Records for the exercise
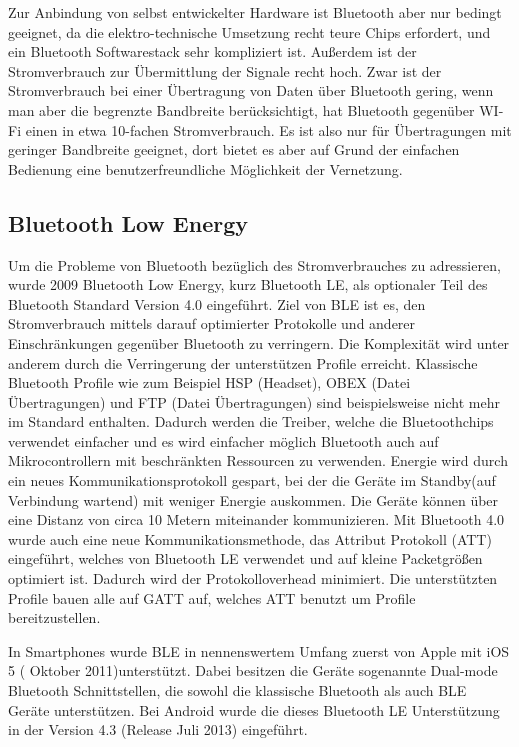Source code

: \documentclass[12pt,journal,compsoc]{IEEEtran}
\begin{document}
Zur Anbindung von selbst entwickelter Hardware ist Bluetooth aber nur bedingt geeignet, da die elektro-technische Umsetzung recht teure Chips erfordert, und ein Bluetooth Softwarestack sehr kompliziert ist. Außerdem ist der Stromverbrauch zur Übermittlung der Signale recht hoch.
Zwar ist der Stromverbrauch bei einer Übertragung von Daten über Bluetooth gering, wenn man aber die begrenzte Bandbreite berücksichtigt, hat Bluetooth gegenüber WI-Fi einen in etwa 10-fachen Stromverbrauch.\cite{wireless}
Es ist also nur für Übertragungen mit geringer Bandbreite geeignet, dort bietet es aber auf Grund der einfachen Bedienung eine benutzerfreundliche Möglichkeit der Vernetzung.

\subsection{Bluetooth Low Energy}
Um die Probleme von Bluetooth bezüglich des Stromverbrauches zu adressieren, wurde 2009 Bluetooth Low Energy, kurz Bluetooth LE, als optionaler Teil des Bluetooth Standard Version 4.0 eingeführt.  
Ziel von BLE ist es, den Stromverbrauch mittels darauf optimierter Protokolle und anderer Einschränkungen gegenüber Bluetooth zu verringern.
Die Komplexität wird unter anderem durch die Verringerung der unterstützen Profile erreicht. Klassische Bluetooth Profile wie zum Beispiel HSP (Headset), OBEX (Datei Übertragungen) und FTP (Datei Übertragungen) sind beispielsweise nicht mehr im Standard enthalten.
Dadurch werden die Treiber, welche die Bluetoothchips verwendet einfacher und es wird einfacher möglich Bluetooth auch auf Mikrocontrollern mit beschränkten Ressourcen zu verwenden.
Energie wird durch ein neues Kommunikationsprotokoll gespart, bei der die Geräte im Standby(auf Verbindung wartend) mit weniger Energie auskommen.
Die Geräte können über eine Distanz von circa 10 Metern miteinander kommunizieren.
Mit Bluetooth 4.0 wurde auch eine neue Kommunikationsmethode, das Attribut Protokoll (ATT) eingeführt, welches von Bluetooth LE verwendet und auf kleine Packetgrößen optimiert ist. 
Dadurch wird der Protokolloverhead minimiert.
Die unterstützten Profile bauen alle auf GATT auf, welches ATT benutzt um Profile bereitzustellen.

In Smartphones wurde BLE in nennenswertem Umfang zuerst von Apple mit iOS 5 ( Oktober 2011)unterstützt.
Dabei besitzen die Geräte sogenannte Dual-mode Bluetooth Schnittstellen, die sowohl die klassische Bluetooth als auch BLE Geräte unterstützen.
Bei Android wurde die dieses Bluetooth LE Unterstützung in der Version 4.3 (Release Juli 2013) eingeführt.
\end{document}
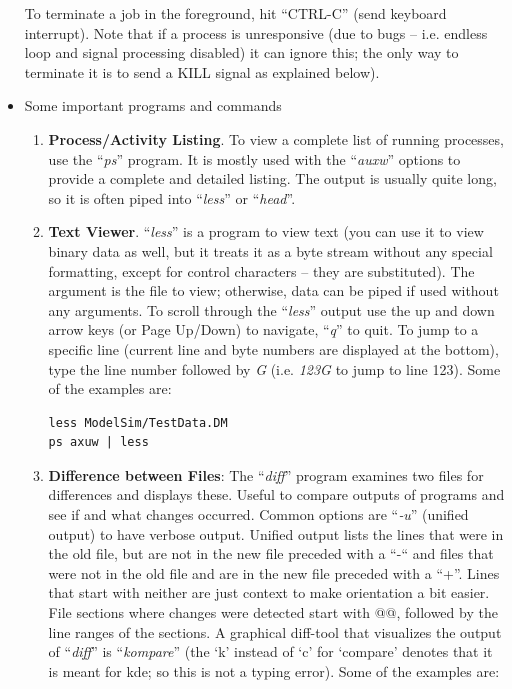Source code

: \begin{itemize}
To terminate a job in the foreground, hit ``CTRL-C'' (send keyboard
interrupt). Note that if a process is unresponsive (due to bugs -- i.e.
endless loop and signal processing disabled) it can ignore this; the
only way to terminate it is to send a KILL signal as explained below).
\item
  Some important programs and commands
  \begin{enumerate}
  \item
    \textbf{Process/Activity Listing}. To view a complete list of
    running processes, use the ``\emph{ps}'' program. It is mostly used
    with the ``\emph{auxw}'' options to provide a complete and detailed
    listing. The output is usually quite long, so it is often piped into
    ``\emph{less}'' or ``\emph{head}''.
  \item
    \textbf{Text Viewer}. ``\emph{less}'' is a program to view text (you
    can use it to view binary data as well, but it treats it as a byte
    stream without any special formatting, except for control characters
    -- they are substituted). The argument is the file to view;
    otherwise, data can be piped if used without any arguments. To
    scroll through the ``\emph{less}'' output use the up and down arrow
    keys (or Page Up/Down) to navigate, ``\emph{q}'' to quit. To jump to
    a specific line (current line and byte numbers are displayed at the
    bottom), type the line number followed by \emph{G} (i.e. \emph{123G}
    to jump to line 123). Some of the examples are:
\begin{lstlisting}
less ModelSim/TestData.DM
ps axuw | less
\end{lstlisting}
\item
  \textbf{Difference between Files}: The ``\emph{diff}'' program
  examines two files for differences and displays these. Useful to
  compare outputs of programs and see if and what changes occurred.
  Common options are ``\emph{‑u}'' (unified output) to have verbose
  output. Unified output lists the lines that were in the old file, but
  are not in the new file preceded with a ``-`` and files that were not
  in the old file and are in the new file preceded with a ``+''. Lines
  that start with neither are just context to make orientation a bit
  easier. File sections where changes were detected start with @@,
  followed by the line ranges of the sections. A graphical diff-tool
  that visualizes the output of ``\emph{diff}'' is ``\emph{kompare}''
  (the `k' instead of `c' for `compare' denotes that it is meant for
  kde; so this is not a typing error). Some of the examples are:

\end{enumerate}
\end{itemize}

The problem
Give back precisely the lines above that start at the line containing "can use it to" and end at the line containing "a specific line", inclusive. No other lines belong in the output.

Task output
    can use it to view binary data as well, but it treats it as a byte
    stream without any special formatting, except for control characters
    -- they are substituted). The argument is the file to view;
    otherwise, data can be piped if used without any arguments. To
    scroll through the ``\emph{less}'' output use the up and down arrow
    keys (or Page Up/Down) to navigate, ``\emph{q}'' to quit. To jump to
    a specific line (current line and byte numbers are displayed at the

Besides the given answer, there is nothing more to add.